▶ Exercise
Look below for the line that has "## * Dataset Description". Set down the lines from there through the line that has "- **5.6 Sales by Outlet Location**", exactly as written.

▶ Available records

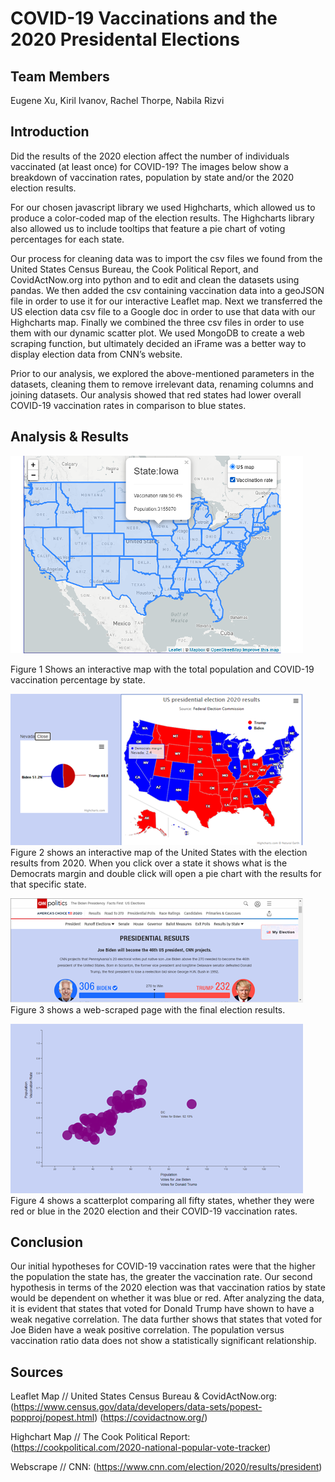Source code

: # COVID-19 Vaccinations and the 2020 Presidental Elections

## Team Members
 
Eugene Xu, Kiril Ivanov, Rachel Thorpe, Nabila Rizvi
 
## Introduction

Did the results of the 2020 election affect the number of individuals vaccinated (at least once) for COVID-19? The images below show a breakdown of vaccination rates, population by state and/or the 2020 election results. 
 
For our chosen javascript library we used Highcharts, which allowed us to produce a color-coded map of the election results. The Highcharts library also allowed us to include tooltips that feature a pie chart of voting percentages for each state.

Our process for cleaning data was to import the csv files we found from the United States Census Bureau, the Cook Political Report, and CovidActNow.org into python and to edit and clean the datasets using pandas. We then added the csv containing vaccination data into a geoJSON file in order to use it for our interactive Leaflet map. Next we transferred the US election data csv file to a Google doc in order to use that data with our Highcharts map. Finally we combined the three csv files in order to use them with our dynamic scatter plot. We used MongoDB to create a web scraping function, but ultimately decided an iFrame was a better way to display election data from CNN’s website.

Prior to our analysis, we explored the above-mentioned parameters in the datasets, cleaning them to remove irrelevant data, renaming columns and joining datasets. Our analysis showed that red states had lower overall COVID-19 vaccination rates in comparison to blue states. 


## Analysis & Results
 

 
![Population](Fig1.png)

Figure 1 Shows an interactive map with the total population and COVID-19 vaccination percentage by state.
 

 ![Election](Fig2.png)
Figure 2 shows an interactive map of the United States with the election results from 2020. When you click over a state it shows what is the Democrats margin and double click will open a pie chart with the results for that specific state.


![Web-Scrape](Fig3.png)
Figure 3 shows a web-scraped page with the final election results.
 

 ![Scatter](Fig4.png)
Figure 4 shows a scatterplot comparing all fifty states, whether they were red or blue in the 2020 election and their COVID-19 vaccination rates.


  
## Conclusion

Our initial hypotheses for COVID-19 vaccination rates were that the higher the population the state has, the greater the vaccination rate. Our second hypothesis in terms of the 2020 election was that vaccination ratios by state would be dependent on whether it was blue or red. After analyzing the data, it is evident that states that voted for Donald Trump have shown to have a weak negative correlation. The data further shows that states that voted for Joe Biden have a weak positive correlation. The population versus vaccination ratio data does not show a statistically significant relationship.


## Sources
 

Leaflet Map // United States Census Bureau & CovidActNow.org: (https://www.census.gov/data/developers/data-sets/popest-popproj/popest.html)
(https://covidactnow.org/) 
 
Highchart Map // The Cook Political Report: (https://cookpolitical.com/2020-national-popular-vote-tracker)
 
Webscrape // CNN: (https://www.cnn.com/election/2020/results/president)
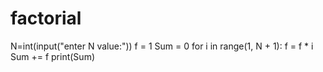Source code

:# factorial
N=int(input("enter N value:")) f = 1 Sum = 0 for i in range(1, N + 1):     f = f * i     Sum += f     print(Sum)

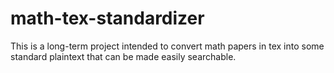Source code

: # math-tex-standardizer
This is a long-term project intended to convert math papers in tex into some standard plaintext that can be made easily searchable.
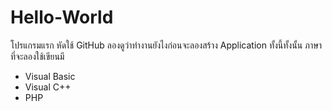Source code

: # Hello-World
โปรแกรมแรก หัดใช้ GitHub ลองดูว่าทำงานยังไงก่อนจะลองสร้าง Application
ทั้งนี้ทั้งนั้น
ภาษาที่จะลองใช้เขียนมี 
- Visual Basic
- Visual C++
- PHP

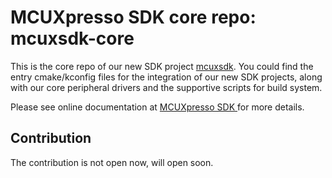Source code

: # MCUXpresso SDK core repo: mcuxsdk-core

This is the core repo of our new SDK project [mcuxsdk](https://github.com/nxp-mcuxpresso/mcuxsdk-manifests). You could find the entry cmake/kconfig files for the integration of our new SDK projects, along with our core peripheral drivers and the supportive scripts for build system.

Please see online documentation at [MCUXpresso SDK ](https://mcuxpresso.nxp.com/mcuxsdk/latest/) for more details.

## Contribution
The contribution is not open now, will open soon.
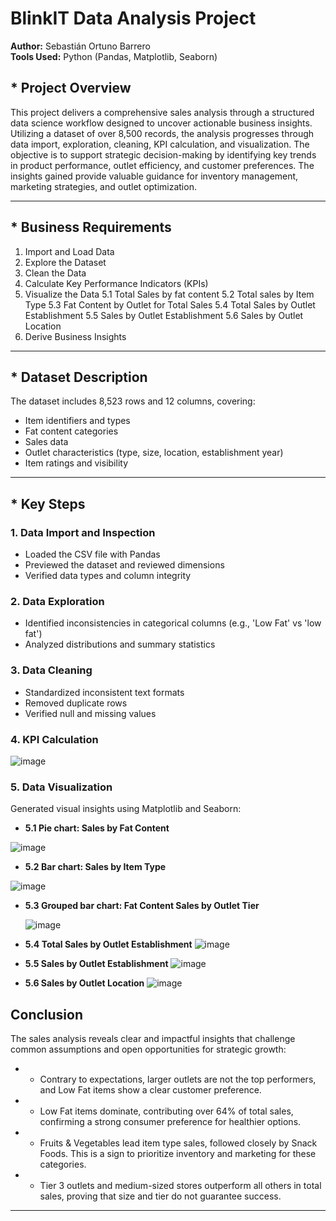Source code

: # BlinkIT Data Analysis Project

**Author:** Sebastián Ortuno Barrero  
**Tools Used:** Python (Pandas, Matplotlib, Seaborn)

## * Project Overview

This project delivers a comprehensive sales analysis through a structured data science workflow designed to uncover actionable business insights. Utilizing a dataset of over 8,500 records, the analysis progresses through data import, exploration, cleaning, KPI calculation, and visualization. The objective is to support strategic decision-making by identifying key trends in product performance, outlet efficiency, and customer preferences. The insights gained provide valuable guidance for inventory management, marketing strategies, and outlet optimization.

---

## * Business Requirements

1. Import and Load Data  
2. Explore the Dataset  
3. Clean the Data  
4. Calculate Key Performance Indicators (KPIs)  
5. Visualize the Data
   5.1 Total Sales by fat content
   5.2 Total sales by Item Type
   5.3 Fat Content by Outlet for Total Sales
   5.4 Total Sales by Outlet Establishment
   5.5 Sales by Outlet Establishment
   5.6 Sales by Outlet Location
7. Derive Business Insights

---

## * Dataset Description

The dataset includes 8,523 rows and 12 columns, covering:

- Item identifiers and types  
- Fat content categories  
- Sales data  
- Outlet characteristics (type, size, location, establishment year)  
- Item ratings and visibility

---

## * Key Steps

### 1. Data Import and Inspection

- Loaded the CSV file with Pandas  
- Previewed the dataset and reviewed dimensions  
- Verified data types and column integrity  

### 2. Data Exploration

- Identified inconsistencies in categorical columns (e.g., 'Low Fat' vs 'low fat')  
- Analyzed distributions and summary statistics

### 3. Data Cleaning

- Standardized inconsistent text formats  
- Removed duplicate rows  
- Verified null and missing values  

### 4. KPI Calculation

![image](https://github.com/user-attachments/assets/f3e7c2cc-970a-40dd-98fc-09d5a851a17e)


### 5. Data Visualization

Generated visual insights using Matplotlib and Seaborn:

- **5.1 Pie chart: Sales by Fat Content**
   
![image](https://github.com/user-attachments/assets/27eab138-8c11-40de-bd1a-acd525f1d8c4)

- **5.2 Bar chart: Sales by Item Type**
  
![image](https://github.com/user-attachments/assets/bea118d4-8346-4b54-bc99-3ab0349e17ec)

- **5.3 Grouped bar chart: Fat Content Sales by Outlet Tier**
  
  ![image](https://github.com/user-attachments/assets/14580986-3ce4-4ce0-9134-3631812c17d3)

- **5.4 Total Sales by Outlet Establishment**
![image](https://github.com/user-attachments/assets/c84e69ee-10ba-49a1-b565-d875d05dfdef)

- **5.5 Sales by Outlet Establishment**
  ![image](https://github.com/user-attachments/assets/ee2357be-5bfb-44c1-a682-4d0a7af6a190)
- **5.6 Sales by Outlet Location**
  ![image](https://github.com/user-attachments/assets/09108f12-6e59-46b8-b46b-031ab6972d68)


##  Conclusion

The sales analysis reveals clear and impactful insights that challenge common assumptions and open opportunities for strategic growth:
- * Contrary to expectations, larger outlets are not the top performers, and Low Fat items show a clear customer preference.
- * Low Fat items dominate, contributing over 64% of total sales, confirming a strong consumer preference for healthier options.
- * Fruits & Vegetables lead item type sales, followed closely by Snack Foods. This is a sign to prioritize inventory and marketing for these categories.
- * Tier 3 outlets and medium-sized stores outperform all others in total sales, proving that size and tier do not guarantee success.

---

▶ Answer for the task
## * Dataset Description

The dataset includes 8,523 rows and 12 columns, covering:

- Item identifiers and types  
- Fat content categories  
- Sales data  
- Outlet characteristics (type, size, location, establishment year)  
- Item ratings and visibility

---

## * Key Steps

### 1. Data Import and Inspection

- Loaded the CSV file with Pandas  
- Previewed the dataset and reviewed dimensions  
- Verified data types and column integrity  

### 2. Data Exploration

- Identified inconsistencies in categorical columns (e.g., 'Low Fat' vs 'low fat')  
- Analyzed distributions and summary statistics

### 3. Data Cleaning

- Standardized inconsistent text formats  
- Removed duplicate rows  
- Verified null and missing values  

### 4. KPI Calculation

![image](https://github.com/user-attachments/assets/f3e7c2cc-970a-40dd-98fc-09d5a851a17e)


### 5. Data Visualization

Generated visual insights using Matplotlib and Seaborn:

- **5.1 Pie chart: Sales by Fat Content**
   
![image](https://github.com/user-attachments/assets/27eab138-8c11-40de-bd1a-acd525f1d8c4)

- **5.2 Bar chart: Sales by Item Type**
  
![image](https://github.com/user-attachments/assets/bea118d4-8346-4b54-bc99-3ab0349e17ec)

- **5.3 Grouped bar chart: Fat Content Sales by Outlet Tier**
  
  ![image](https://github.com/user-attachments/assets/14580986-3ce4-4ce0-9134-3631812c17d3)

- **5.4 Total Sales by Outlet Establishment**
![image](https://github.com/user-attachments/assets/c84e69ee-10ba-49a1-b565-d875d05dfdef)

- **5.5 Sales by Outlet Establishment**
  ![image](https://github.com/user-attachments/assets/ee2357be-5bfb-44c1-a682-4d0a7af6a190)
- **5.6 Sales by Outlet Location**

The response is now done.